Peter Bartello
Research interests
My research employs both theoretical and numerical techniques to study
fluid turbulence in the atmosphere and oceans. A major recent thrust
has been the study of the statistical nature of the flow as a function
of rotation and stratification. The simplifying assumptions employed at
larger scales, that rotation and stratification terms in the governing
equations are predominant and approximately balanced by other terms,
become invalid at smaller scales. The interactions between large-scale
vortices and more general turbulent and wave motions are therefore the
subject of these studies, as is the effect on the turbulent transport
of passive scalars such as pollutants or ozone. A simple example is
whether turbulent motions preferentially send energy downscale (as in a
breaking wave at the shore) or upscale (as in the merging of two eddies
to make a larger one). Both are known to occur, depending on the
relative strengths of rotation and stratification. Both must be
accounted ! for in coarse-resolution models, such as the ones used for
weather and climate studies, but clearly in a different way.
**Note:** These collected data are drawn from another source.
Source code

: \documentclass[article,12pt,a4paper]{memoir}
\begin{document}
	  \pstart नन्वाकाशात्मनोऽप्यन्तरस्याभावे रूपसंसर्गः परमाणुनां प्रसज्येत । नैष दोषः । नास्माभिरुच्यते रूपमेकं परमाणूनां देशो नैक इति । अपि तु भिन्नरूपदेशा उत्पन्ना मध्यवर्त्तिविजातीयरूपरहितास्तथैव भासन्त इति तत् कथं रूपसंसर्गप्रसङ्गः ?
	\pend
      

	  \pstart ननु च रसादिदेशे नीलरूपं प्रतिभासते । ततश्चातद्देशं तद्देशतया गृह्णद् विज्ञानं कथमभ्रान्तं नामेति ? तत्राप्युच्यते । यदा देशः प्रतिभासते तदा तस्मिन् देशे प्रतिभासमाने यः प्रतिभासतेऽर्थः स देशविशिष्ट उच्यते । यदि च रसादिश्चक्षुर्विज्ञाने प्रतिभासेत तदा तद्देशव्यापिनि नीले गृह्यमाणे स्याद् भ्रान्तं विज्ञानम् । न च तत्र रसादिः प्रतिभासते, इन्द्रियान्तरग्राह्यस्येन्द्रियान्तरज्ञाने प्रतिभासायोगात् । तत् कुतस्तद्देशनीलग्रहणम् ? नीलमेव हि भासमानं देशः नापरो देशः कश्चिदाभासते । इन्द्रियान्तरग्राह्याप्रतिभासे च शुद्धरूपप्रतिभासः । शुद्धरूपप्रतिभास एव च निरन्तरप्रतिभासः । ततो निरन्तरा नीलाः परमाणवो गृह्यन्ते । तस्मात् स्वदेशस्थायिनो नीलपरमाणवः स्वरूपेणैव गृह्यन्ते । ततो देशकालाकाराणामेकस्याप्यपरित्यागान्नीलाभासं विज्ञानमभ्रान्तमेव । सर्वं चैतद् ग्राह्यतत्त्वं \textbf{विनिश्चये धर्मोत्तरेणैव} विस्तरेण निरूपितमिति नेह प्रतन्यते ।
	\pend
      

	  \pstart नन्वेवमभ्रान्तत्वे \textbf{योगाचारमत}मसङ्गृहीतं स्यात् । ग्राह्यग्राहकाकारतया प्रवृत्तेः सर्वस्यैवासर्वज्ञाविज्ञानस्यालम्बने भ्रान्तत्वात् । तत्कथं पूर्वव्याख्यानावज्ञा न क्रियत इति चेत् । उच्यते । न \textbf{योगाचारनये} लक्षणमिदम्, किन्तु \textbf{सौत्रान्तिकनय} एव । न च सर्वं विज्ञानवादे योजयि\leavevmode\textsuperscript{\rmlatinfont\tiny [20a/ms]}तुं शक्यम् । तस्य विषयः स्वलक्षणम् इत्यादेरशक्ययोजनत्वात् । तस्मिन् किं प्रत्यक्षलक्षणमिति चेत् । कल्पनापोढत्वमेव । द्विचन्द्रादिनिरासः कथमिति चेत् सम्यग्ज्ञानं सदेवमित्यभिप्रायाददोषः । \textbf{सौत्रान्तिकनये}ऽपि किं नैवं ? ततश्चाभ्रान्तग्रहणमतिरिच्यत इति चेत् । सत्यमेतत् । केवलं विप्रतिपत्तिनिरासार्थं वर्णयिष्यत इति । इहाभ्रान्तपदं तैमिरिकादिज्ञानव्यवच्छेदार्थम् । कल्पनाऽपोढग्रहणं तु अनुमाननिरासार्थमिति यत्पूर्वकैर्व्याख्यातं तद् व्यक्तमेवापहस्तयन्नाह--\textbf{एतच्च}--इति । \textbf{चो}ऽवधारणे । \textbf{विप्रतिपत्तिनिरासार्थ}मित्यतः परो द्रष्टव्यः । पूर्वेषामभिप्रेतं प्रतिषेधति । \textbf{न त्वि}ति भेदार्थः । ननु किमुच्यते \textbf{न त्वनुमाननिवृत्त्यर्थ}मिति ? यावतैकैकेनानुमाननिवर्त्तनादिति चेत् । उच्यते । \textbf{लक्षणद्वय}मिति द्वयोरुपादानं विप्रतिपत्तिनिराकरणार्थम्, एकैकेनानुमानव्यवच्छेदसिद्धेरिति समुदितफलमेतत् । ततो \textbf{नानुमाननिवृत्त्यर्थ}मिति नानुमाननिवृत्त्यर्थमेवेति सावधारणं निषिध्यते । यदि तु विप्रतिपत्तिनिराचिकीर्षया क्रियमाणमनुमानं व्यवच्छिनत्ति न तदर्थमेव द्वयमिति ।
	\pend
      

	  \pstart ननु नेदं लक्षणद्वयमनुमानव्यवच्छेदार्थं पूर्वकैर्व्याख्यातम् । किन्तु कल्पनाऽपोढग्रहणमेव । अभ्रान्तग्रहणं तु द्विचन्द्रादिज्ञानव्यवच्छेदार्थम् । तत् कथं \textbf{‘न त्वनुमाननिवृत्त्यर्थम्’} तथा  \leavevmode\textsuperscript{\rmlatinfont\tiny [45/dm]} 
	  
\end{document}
In the large-scale limit wave motion is dissipated via downscale
transfer to molecular scales. In this environment attention is
naturally directed to the vortices, as they dominate the flow. They
have often been considered as isolated, both from each other and from
the rest of the motion. However, a recent examination of large-scale
turbulence without waves (2D turbulence) was able to formalize the
separation between isolated eddies and a low-level background of
vorticity filaments. It remains to be seen whether these results extend
to more complete models of geophysical flows.
Since there is a reliance on numerical simulation, research on the
numerics is undertaken in parallel. At the expense of accuracy, weather
and climate models are forced to use numerical methods that allow for
an enormous reduction in the true range of time and length scales.
Minimizing the numerical damage as a function of flow statistics is
another research priority.
I am also involved with the Applied Math group in the Department of
Mathematics and Statistics as well as the McGill seminar series in
Computational Science and Engineering.